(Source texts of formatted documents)
--------------------------------
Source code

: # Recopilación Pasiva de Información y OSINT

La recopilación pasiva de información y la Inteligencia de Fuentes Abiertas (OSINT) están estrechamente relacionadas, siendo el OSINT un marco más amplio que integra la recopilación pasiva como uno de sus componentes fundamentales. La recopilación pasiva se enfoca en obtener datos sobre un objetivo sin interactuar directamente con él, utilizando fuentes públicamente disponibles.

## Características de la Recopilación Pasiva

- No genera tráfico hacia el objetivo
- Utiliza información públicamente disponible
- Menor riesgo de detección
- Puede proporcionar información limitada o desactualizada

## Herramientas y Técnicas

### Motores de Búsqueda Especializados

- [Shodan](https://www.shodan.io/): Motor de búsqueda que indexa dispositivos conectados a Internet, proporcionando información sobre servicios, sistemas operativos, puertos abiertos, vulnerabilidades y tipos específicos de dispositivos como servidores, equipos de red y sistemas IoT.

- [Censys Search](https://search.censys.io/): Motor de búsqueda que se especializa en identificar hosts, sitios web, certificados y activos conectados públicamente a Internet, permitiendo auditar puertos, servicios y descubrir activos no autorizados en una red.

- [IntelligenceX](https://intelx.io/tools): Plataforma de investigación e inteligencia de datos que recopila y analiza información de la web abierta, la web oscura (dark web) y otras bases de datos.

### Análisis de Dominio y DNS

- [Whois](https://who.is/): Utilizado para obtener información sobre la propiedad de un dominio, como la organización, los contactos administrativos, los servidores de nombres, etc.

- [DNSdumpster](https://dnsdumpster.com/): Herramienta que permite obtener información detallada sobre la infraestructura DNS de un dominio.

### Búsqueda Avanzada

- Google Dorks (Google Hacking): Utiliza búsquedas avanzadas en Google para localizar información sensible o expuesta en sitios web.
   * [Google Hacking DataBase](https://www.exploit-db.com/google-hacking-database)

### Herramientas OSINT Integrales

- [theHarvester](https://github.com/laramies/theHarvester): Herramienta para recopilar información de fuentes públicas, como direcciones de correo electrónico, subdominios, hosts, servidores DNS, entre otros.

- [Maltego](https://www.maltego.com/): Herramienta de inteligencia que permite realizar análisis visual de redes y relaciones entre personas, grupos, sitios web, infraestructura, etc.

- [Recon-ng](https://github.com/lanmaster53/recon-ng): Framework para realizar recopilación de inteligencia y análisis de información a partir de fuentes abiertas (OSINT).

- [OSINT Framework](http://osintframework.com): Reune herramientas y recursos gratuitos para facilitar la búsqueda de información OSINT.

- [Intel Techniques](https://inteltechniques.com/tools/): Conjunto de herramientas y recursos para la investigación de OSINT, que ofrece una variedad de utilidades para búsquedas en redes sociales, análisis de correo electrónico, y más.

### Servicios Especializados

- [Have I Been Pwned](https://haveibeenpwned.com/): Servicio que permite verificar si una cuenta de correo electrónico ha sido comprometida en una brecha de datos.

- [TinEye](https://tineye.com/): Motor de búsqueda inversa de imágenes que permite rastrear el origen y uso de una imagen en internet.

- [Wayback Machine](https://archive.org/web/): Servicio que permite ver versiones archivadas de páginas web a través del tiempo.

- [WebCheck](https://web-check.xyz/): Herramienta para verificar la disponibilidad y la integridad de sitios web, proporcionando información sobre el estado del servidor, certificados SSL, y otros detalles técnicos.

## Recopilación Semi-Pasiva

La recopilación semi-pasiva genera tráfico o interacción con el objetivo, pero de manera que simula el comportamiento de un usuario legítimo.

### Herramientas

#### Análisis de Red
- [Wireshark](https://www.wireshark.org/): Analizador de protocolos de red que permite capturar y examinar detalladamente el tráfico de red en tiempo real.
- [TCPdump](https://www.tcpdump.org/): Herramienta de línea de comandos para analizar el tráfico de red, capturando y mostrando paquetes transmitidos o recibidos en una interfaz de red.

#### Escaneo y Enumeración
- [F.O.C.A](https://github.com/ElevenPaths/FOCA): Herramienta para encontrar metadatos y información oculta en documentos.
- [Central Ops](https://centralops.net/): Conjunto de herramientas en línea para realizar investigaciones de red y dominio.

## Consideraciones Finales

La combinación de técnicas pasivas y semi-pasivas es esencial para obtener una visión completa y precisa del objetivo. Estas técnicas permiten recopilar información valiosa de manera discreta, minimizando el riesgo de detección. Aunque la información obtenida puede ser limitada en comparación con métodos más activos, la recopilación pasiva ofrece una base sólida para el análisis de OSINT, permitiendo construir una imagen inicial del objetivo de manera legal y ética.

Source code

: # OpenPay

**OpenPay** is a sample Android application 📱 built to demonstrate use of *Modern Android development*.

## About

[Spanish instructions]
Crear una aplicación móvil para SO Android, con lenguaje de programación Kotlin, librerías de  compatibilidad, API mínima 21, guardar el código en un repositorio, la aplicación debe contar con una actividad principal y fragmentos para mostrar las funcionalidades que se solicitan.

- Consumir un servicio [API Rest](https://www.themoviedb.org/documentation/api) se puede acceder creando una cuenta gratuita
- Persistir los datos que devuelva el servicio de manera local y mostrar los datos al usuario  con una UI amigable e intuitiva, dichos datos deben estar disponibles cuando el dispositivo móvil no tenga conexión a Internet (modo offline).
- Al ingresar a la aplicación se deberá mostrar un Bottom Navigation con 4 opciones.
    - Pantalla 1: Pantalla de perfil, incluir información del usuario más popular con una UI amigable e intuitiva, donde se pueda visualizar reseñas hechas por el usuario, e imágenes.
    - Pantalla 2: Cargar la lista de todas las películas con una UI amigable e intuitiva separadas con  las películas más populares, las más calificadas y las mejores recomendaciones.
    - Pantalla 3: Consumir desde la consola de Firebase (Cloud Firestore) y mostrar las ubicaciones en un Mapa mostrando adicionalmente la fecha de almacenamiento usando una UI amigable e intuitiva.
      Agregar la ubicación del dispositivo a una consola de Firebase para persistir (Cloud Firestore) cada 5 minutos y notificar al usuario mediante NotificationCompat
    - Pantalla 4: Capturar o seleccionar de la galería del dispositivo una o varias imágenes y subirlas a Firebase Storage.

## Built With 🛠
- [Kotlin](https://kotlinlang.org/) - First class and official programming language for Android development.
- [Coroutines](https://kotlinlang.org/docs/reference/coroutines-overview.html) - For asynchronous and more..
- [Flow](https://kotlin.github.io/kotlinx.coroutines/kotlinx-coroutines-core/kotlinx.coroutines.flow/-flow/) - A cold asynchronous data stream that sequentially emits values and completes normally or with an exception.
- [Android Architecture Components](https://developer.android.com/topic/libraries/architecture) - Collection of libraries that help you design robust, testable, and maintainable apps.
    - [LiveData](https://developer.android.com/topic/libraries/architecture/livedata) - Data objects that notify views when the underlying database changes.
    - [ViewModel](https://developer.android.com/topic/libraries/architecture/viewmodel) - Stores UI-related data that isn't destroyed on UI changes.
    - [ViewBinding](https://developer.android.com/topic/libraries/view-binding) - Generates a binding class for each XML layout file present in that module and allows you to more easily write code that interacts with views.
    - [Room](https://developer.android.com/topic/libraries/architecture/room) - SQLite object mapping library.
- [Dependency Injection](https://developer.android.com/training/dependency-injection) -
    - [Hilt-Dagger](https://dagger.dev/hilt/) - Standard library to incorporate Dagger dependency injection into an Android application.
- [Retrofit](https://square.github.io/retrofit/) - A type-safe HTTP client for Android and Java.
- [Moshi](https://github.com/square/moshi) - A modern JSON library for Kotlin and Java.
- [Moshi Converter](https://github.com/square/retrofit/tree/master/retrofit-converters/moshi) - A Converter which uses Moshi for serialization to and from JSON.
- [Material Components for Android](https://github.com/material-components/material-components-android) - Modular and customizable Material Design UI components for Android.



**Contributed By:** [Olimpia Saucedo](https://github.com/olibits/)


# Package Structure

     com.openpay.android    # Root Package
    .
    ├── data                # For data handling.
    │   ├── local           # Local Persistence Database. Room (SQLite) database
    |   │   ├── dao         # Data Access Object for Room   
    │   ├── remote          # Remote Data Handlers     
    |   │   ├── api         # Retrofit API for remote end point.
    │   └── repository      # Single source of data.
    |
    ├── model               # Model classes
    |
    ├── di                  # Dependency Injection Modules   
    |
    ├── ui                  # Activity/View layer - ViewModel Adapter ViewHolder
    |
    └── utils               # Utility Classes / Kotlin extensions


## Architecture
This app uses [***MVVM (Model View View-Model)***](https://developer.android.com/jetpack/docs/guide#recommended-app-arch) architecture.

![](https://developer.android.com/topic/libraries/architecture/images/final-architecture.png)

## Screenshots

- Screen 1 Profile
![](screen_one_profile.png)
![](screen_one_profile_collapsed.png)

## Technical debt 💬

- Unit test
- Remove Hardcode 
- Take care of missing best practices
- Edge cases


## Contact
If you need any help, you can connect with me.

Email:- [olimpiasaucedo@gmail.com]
--------------------------------
> [Work task]: Stop after the line containing "- [Censys Search](https://search.censys.io/): Motor": print exactly the lines from the start of the entries above up to it, that line included.

> [Solution for this problem]:
Source code

: # Recopilación Pasiva de Información y OSINT

La recopilación pasiva de información y la Inteligencia de Fuentes Abiertas (OSINT) están estrechamente relacionadas, siendo el OSINT un marco más amplio que integra la recopilación pasiva como uno de sus componentes fundamentales. La recopilación pasiva se enfoca en obtener datos sobre un objetivo sin interactuar directamente con él, utilizando fuentes públicamente disponibles.

## Características de la Recopilación Pasiva

- No genera tráfico hacia el objetivo
- Utiliza información públicamente disponible
- Menor riesgo de detección
- Puede proporcionar información limitada o desactualizada

## Herramientas y Técnicas

### Motores de Búsqueda Especializados

- [Shodan](https://www.shodan.io/): Motor de búsqueda que indexa dispositivos conectados a Internet, proporcionando información sobre servicios, sistemas operativos, puertos abiertos, vulnerabilidades y tipos específicos de dispositivos como servidores, equipos de red y sistemas IoT.

- [Censys Search](https://search.censys.io/): Motor de búsqueda que se especializa en identificar hosts, sitios web, certificados y activos conectados públicamente a Internet, permitiendo auditar puertos, servicios y descubrir activos no autorizados en una red.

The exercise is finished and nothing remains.